## Input material

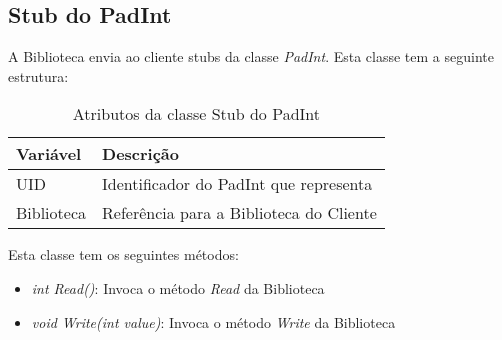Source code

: \subsection{Stub do PadInt}

A Biblioteca envia ao cliente stubs da classe \textit{PadInt}. Esta classe tem a seguinte estrutura:

\begin{table}[H]
\centering
\begin{tabular}{| p{2cm} | p{} |}
\hline
\textbf{Variável} & \textbf{Descrição} \\
\hline
UID & Identificador do PadInt que representa \\
\hline
Biblioteca & Referência para a Biblioteca do Cliente \\
\hline
\end{tabular}
\caption{Atributos da classe Stub do PadInt}
\end{table}

Esta classe tem os seguintes métodos:

\begin{itemize}
	\item \textit{int Read()}: Invoca o método \textit{Read} da Biblioteca
	\item \textit{void Write(int value)}: Invoca o método \textit{Write} da Biblioteca
\end{itemize}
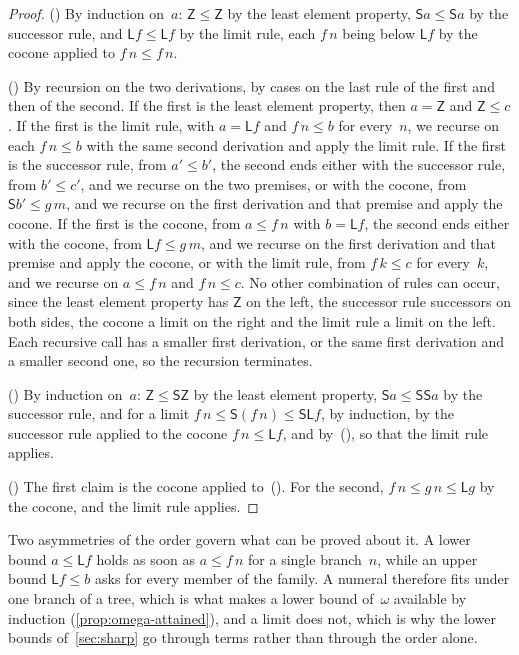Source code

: \documentclass[11pt]{amsart}
\newcommand{\bZ}{\mathsf{Z}}
\newcommand{\bS}{\mathsf{S}}
\newcommand{\bL}{\mathsf{L}}
\theoremstyle{plain}
\theoremstyle{definition}
\begin{document}
\begin{proof}
() By induction on~$a$: $\bZ \le \bZ$ by the least
element property, $\bS a \le \bS a$ by the successor rule, and
$\bL f \le \bL f$ by the limit rule, each $f\,n$ being below $\bL f$ by
the cocone applied to $f\,n \le f\,n$.

() By recursion on the two derivations, by cases
on the last rule of the first and then of the second. If the first is
the least element property, then $a = \bZ$ and $\bZ \le c$. If the
first is the limit rule, with $a = \bL f$ and $f\,n \le b$ for
every~$n$, we recurse on each $f\,n \le b$ with the same second
derivation and apply the limit rule. If the first is the successor
rule, from $a' \le b'$, the second ends either with the successor rule,
from $b' \le c'$, and we recurse on the two premises, or with the
cocone, from $\bS b' \le g\,m$, and we recurse on the first derivation
and that premise and apply the cocone. If the first is the cocone, from
$a \le f\,n$ with $b = \bL f$, the second ends either with the cocone,
from $\bL f \le g\,m$, and we recurse on the first derivation and that
premise and apply the cocone, or with the limit rule, from
$f\,k \le c$ for every~$k$, and we recurse on $a \le f\,n$ and
$f\,n \le c$. No other combination of rules can occur, since the least
element property has $\bZ$ on the left, the successor rule successors
on both sides, the cocone a limit on the right and the limit rule a
limit on the left. Each recursive call has a smaller first derivation,
or the same first derivation and a smaller second one, so the recursion
terminates.

() By induction on~$a$: $\bZ \le \bS\bZ$ by the
least element property, $\bS a \le \bS\bS a$ by the successor rule,
and for a limit $f\,n \le \bS(f\,n) \le \bS\bL f$, by induction, by
the successor rule applied to the cocone $f\,n \le \bL f$, and
by~(), so that the limit rule applies.

() The first claim is the cocone applied
to~(). For the second, $f\,n \le g\,n \le \bL g$
by the cocone, and the limit rule applies.
\end{proof}

\begin{remark}
\label{rem:one-branch}
Two asymmetries of the order govern what can be proved about it. A
lower bound $a \le \bL f$ holds as soon as $a \le f\,n$ for a single
branch~$n$, while an upper bound $\bL f \le b$ asks for every member of
the family. A numeral therefore fits under one branch of a tree, which
is what makes a lower bound of~$\omega$ available by induction
(\cref{prop:omega-attained}), and a limit does not, which is why the
lower bounds of~\cref{sec:sharp} go through terms rather than through
the order alone.
\end{remark}
\end{document}
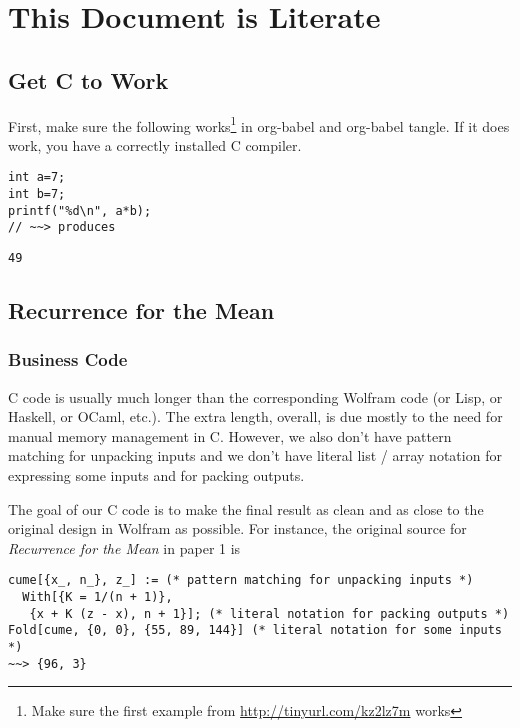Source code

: \documentclass[10pt,oneside,x11names]{article}
\begin{document}
\section{This Document is Literate}
\label{sec:orgheadline15}

\subsection{Get C to Work}
\label{sec:orgheadline3}

First, make sure the following works\footnote{Make sure the first example from \url{http://tinyurl.com/kz2lz7m} works} in org-babel and org-babel tangle. If it
does work, you have a correctly installed C compiler.

\begin{verbatim}
int a=7;
int b=7;
printf("%d\n", a*b);
// ~~> produces
\end{verbatim}

\begin{verbatim}
49
\end{verbatim}

\subsection{Recurrence for the Mean}
\label{sec:orgheadline11}
\subsubsection{Business Code}
\label{sec:orgheadline4}

C code is usually much longer than the corresponding Wolfram code (or Lisp, or
Haskell, or OCaml, etc.). The extra length, overall, is due mostly to the need
for manual memory management in C. However, we also don't have pattern matching
for unpacking inputs and we don't have literal list / array notation for
expressing some inputs and for packing outputs.

The goal of our C code is to make the final result as clean and as close to the
original design in Wolfram as possible. For instance, the original source for
\emph{Recurrence for the Mean} in paper 1\footnotemark[1]{} is

\begin{verbatim}
cume[{x_, n_}, z_] := (* pattern matching for unpacking inputs *)
  With[{K = 1/(n + 1)},
   {x + K (z - x), n + 1}]; (* literal notation for packing outputs *)
Fold[cume, {0, 0}, {55, 89, 144}] (* literal notation for some inputs *)
~~> {96, 3}
\end{verbatim}
\end{document}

## Task item
Which lines of the records contain "some"? Show each of them.

## Solution
expressing some inputs and for packing outputs.
Fold[cume, {0, 0}, {55, 89, 144}] (* literal notation for some inputs *)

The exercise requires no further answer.